Some of the chapters are unsettling. I had to put the book down a few times while reading a section on New York City investigators who deal with animal abuse cases. And the section on factory farming is yet another indictment of a horrific industry.

Akhtar writes of meeting one of hundreds of pigs jammed together, destined for slaughter:

“I remove my right glove, crouch down in front of the pig nearest me, gaze into her eyes, caress her snout and say, ‘You poor baby. What a sweet little girl.’ But human comfort is not something she recognizes. Her eyes look to someplace beyond me. She jams her head against the bars, up and down, foam frothing around her like the other pigs…No one in their right mind could look at these pigs and not immediately see that they have gone mad.”

Enjoy your bacon.

Take these chapters as evidence that while empathy may be a worthy emotion, not everyone has it.  

Fortunately, some of us do. Akhtar tells the story of a Japanese man she says decided to “willingly sentence himself to death” by staying in the area contaminated by radiation after the deadly 2011 earthquake and nuclear reactor disaster in Fukushima.

Naoto Matsumura chose to care for the relatively few animals still alive after they were abandoned by panicked humans. “’I couldn’t leave the animals behind,’ Matsumura told reporters. ‘To me, animals and people are equal.’”

Akhtar the physician writes, “Although the effects of radiation exposure aren’t evident, changes are happening deep in his cells as they slowly divide into cancerous mutants that will one day hijack his body — that is, if he lives long enough.”

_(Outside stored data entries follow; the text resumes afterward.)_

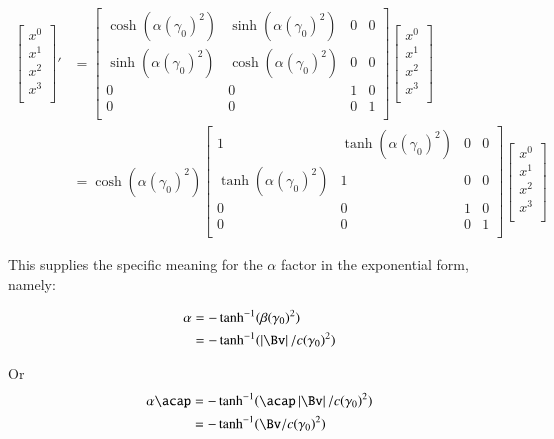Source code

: \documentclass{article}
\begin{document}
\begin{align*}
{\begin{bmatrix}
x^0 \\
x^1 \\
x^2 \\
x^3 \\
\end{bmatrix}}'
&=
\begin{bmatrix}
\cosh(\alpha(\gamma_0)^2) & \sinh(\alpha(\gamma_0)^2) & 0 & 0 \\
\sinh(\alpha(\gamma_0)^2) & \cosh(\alpha(\gamma_0)^2) & 0 & 0 \\
0 & 0 & 1 & 0 \\
0 & 0 & 0 & 1 \\
\end{bmatrix}
\begin{bmatrix}
x^0 \\
x^1 \\
x^2 \\
x^3 \\
\end{bmatrix} \\
&=
\cosh(\alpha(\gamma_0)^2) 
\begin{bmatrix}
1                         & \tanh(\alpha(\gamma_0)^2) & 0 & 0 \\
\tanh(\alpha(\gamma_0)^2) & 1                         & 0 & 0 \\
0 & 0 & 1 & 0 \\
0 & 0 & 0 & 1 \\
\end{bmatrix}
\begin{bmatrix}
x^0 \\
x^1 \\
x^2 \\
x^3 \\
\end{bmatrix}
\end{align*}

This supplies the specific meaning for the $\alpha$ factor in the exponential form, namely:

\begin{align*}
\alpha
&= -\tanh^{-1}(\beta (\gamma_0)^2) \\
&= -\tanh^{-1}(\Abs{\Bv}/c (\gamma_0)^2)
\end{align*}

Or
\begin{align*}
\alpha \acap
&= -\tanh^{-1}(\acap \Abs{\Bv}/c (\gamma_0)^2) \\
&= -\tanh^{-1}(\Bv/c (\gamma_0)^2) \\
\end{align*}
\end{document}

Occasionally, the reader may have trouble following the book’s narrative. Sylvester the dog pops up from time to time in somewhat unexpected places, but he is usually welcome, even if we are not sure exactly how he got in. Think of him as empathy incarnate and it makes sense.

Akhtar writes, “When we encounter another animal, no matter how fleeting the moment may be, we know that we are not alone. And that is comforting.”

In the end, if we and other animals do create a symphony, it is as much one by the industrial rock band Throbbing Gristle as it is by Akhtar’s beloved Mozart. The dissonant chords are heard as often as the beautiful harmonies.

But perhaps we are making progress. Akhtar also writes: “We are slowly acknowledging animals as their own, unique selves. We are starting to recognize animals not as what, but as who.”

After reading Our Symphony with Animals, I suggest you spend some time having a friendly talk with a sweet dog like Akhtar’s childhood friend Sylvester. It will do both of you good.

Sam Litzinger is a correspondent for CBS News. He volunteers at the Last Chance Animal Rescue in Waldorf, MD, where he is an unofficial puppy and kitten cuddler.